By mid-September 1888, the East End of London was on edge, ever fearful that the killer who had committed the recent murders of Martha Tabram, Mary Nichols and Annie Chapman was bound to return and perpetrate another Whitechapel atrocity.
The police were pulling in suspect after suspect, desperate for the elusive find that would give them the breakthrough they so strongly needed. Unfortunately, time after time, promising suspect after promising suspect was able to provide a cast iron alibi and had to be eliminated from the investigation.
With the killer still at large, many newspapers began questioning whether the police were really up to the job of catching the perpetrator of the crimes, whilst some began subjecting the police to an intense barrage of ridicule and criticism.
And then, in the early hours 18th September 1888, it seemed that the breakthrough had finally come.
As PC John Johnson, of the City of London Police, was walking his beat along Minories in the early hours of that morning, a loud scream of “Murder!” suddenly shattered the silence.
The cry had emanated from a notorious trouble spot named Three King’s Court, which was located close to the railway bridge that still spans the road at the Tower of London end of Minories today.
Hurrying in the direction of the scream, Johnson found a man and woman standing close to one of the railway arches. Johnson demanded to know what the man was doing. “Nothing,” came the surly reply.
The woman, who was evidently distressed, begged him “oh policeman do take me out of this,” whereupon Johnson escorted them out of the alley onto Minories and ordered the man to be on his way.
Once the stranger had gone, Johnson turned to the woman to see what other assistance he could render. “Dear me,” she said, “he frightened me very much when he pulled that big knife out.”
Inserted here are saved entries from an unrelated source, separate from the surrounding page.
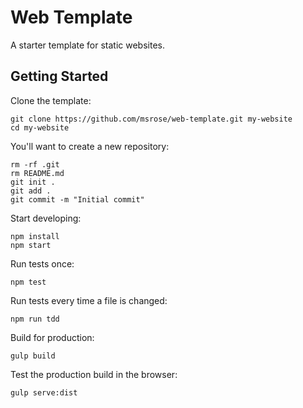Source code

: # Web Template

A starter template for static websites.

## Getting Started

Clone the template:

```
git clone https://github.com/msrose/web-template.git my-website
cd my-website
```

You'll want to create a new repository:

```
rm -rf .git
rm README.md
git init .
git add .
git commit -m "Initial commit"
```

Start developing:

```
npm install
npm start
```

Run tests once:

```
npm test
```

Run tests every time a file is changed:

```
npm run tdd
```

Build for production:

```
gulp build
```

Test the production build in the browser:

```
gulp serve:dist
```
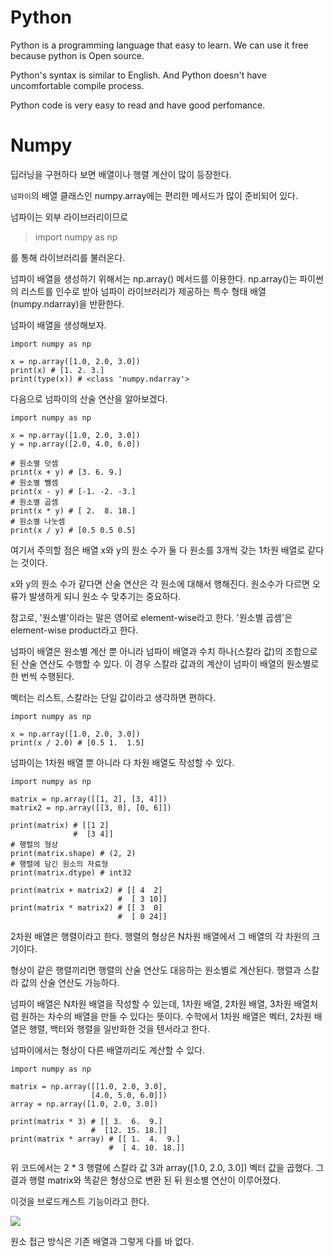 # Python

Python is a programming language that easy to learn. We can use it free because python is Open source.

Python's syntax is similar to English. And Python doesn't have uncomfortable compile process.

Python code is very easy to read and have good perfomance.

# Numpy
딥러닝을 구현하다 보면 배열이나 행렬 계산이 많이 등장한다.

`넘파이`의 배열 클래스인 numpy.array에는 편리한 메서드가 많이 준비되어 있다.

넘파이는 외부 라이브러리이므로
> import numpy as np

를 통해 라이브러리를 불러온다.

넘파이 배열을 생성하기 위해서는 np.array() 메서드를 이용한다. np.array()는 파이썬의 리스트를 인수로 받아 넘파이 라이브러리가 제공하는 특수 형태 배열(numpy.ndarray)을 반환한다.

넘파이 배열을 생성해보자.
```
import numpy as np

x = np.array([1.0, 2.0, 3.0])
print(x) # [1. 2. 3.]
print(type(x)) # <class 'numpy.ndarray'>
```

다음으로 넘파이의 산술 연산을 알아보겠다.

```
import numpy as np

x = np.array([1.0, 2.0, 3.0])
y = np.array([2.0, 4.0, 6.0])

# 원소별 덧셈
print(x + y) # [3. 6. 9.]
# 원소별 뺄셈
print(x - y) # [-1. -2. -3.]
# 원소별 곱셈
print(x * y) # [ 2.  8. 18.]
# 원소별 나눗셈
print(x / y) # [0.5 0.5 0.5]
```
여기서 주의할 점은 배열 x와 y의 원소 수가 둘 다 원소를 3개씩 갖는 1차원 배열로 같다는 것이다.

x와 y의 원소 수가 같다면 산술 연산은 각 원소에 대해서 행해진다. 원소수가 다르면 오류가 발생하게 되니 원소 수 맞추기는 중요하다.

참고로, '원소별'이라는 말은 영어로 element-wise라고 한다. '원소별 곱셈'은 element-wise product라고 한다.

넘파이 배열은 원소별 계산 뿐 아니라 넘파이 배열과 수치 하나(스칼라 값)의 조합으로 된 산술 연산도 수행할 수 있다. 이 경우 스칼라 값과의 계산이 넘파이 배열의 원소별로 한 번씩 수행된다.

벡터는 리스트, 스칼라는 단일 값이라고 생각하면 편하다.

```
import numpy as np

x = np.array([1.0, 2.0, 3.0])
print(x / 2.0) # [0.5 1.  1.5]
```

넘파이는 1차원 배열 뿐 아니라 다 차원 배열도 작성할 수 있다.

```
import numpy as np

matrix = np.array([[1, 2], [3, 4]])
matrix2 = np.array([[3, 0], [0, 6]])

print(matrix) # [[1 2]
              #  [3 4]]
# 행렬의 형상
print(matrix.shape) # (2, 2)
# 행렬에 담긴 원소의 자료형
print(matrix.dtype) # int32

print(matrix + matrix2) # [[ 4  2]
                        #  [ 3 10]]
print(matrix * matrix2) # [[ 3  0]
                        #  [ 0 24]]
```
2차원 배열은 행렬이라고 한다. 행렬의 형상은 N차원 배열에서 그 배열의 각 차원의 크기이다.

형상이 같은 행렬끼리면 행렬의 산술 연산도 대응하는 원소별로 계산된다. 행렬과 스칼라 값의 산술 연산도 가능하다.

넘파이 배열은 N차원 배열을 작성할 수 있는데, 1차원 배열, 2차원 배열, 3차원 배열처럼 원하는 차수의 배열을 만들 수 있다는 뜻이다. 수학에서 1차원 배열은 벡터, 2차원 배열은 행렬, 백터와 행렬을 일반화한 것을 텐서라고 한다.

넘파이에서는 형상이 다른 배열끼리도 계산할 수 있다.

```
import numpy as np

matrix = np.array([[1.0, 2.0, 3.0],
                  [4.0, 5.0, 6.0]])
array = np.array([1.0, 2.0, 3.0])

print(matrix * 3) # [[ 3.  6.  9.]
                  #  [12. 15. 18.]]
print(matrix * array) # [[ 1.  4.  9.]
                      #  [ 4. 10. 18.]]
```
위 코드에서는 2 * 3 행렬에 스칼라 값 3과 array([1.0, 2.0, 3.0]) 벡터 값을 곱했다.
그 결과 행렬 matrix와 똑같은 형상으로 변환 된 뒤 원소별 연산이 이루어졌다.

이것을 브로드캐스트 기능이라고 한다.

![](https://user-images.githubusercontent.com/36766295/63498119-3288aa80-c500-11e9-96a4-6e8e0859bd4d.png)


원소 접근 방식은 기존 배열과 그렇게 다를 바 없다.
We can only imagine Johnson’s shock on hearing that he may well have had the Whitechapel Murderer in his clutches and had let him, quite literally, slip through his fingers!
“Why didn’t you tell me that at the time,” he demanded of the woman. “I was too much frightened,” she replied, coyly.
Johnson carried out a quick search of the area in the direction the man had gone, but to no avail. No doubt it was a very nervous Johnson who walked the remainder of his beat, trying to figure out how he was going to explain what had happened to his superior officers.
However, the crestfallen constable needn’t have worried. For the man had, in fact, made his way over to Whitechapel High Street, where he became involved in a heated altercation with a coffee stall holder and a youth by the name of Alexander Finlay.
Having threatened the stall holder, he pulled out the knife and proceeded to chase Finlay around the stall brandishing it.
A police constable duly arrived at the scene and the man was quickly overpowered and taken into police custody where he was soon identified as a German hairdresser by the name of Charles Ludwig.
It would appear that the police saw Ludwig as a very viable suspect in the recent Whitechapel Murders and, at his subsequent appearance before the local Court, the Magistrate described him as a dangerous character and duly remanded him in custody to give the police the opportunity of carrying out further enquiries.
The investigation into his possible guilt was still ongoing when he next appeared before the magistrate on 25th September 1888, and Inspector Abberline asked that he be remanded again, a wish that the magistrate willingly obliged.
However, five days later, the case against Ludwig would fall apart when, with the German hairdresser, safely under lock and key, the Whitechapel Murderer struck again and claimed two victims in the space of one hour.
For the people of the East End, their autumn of terror was about to get even more horrific.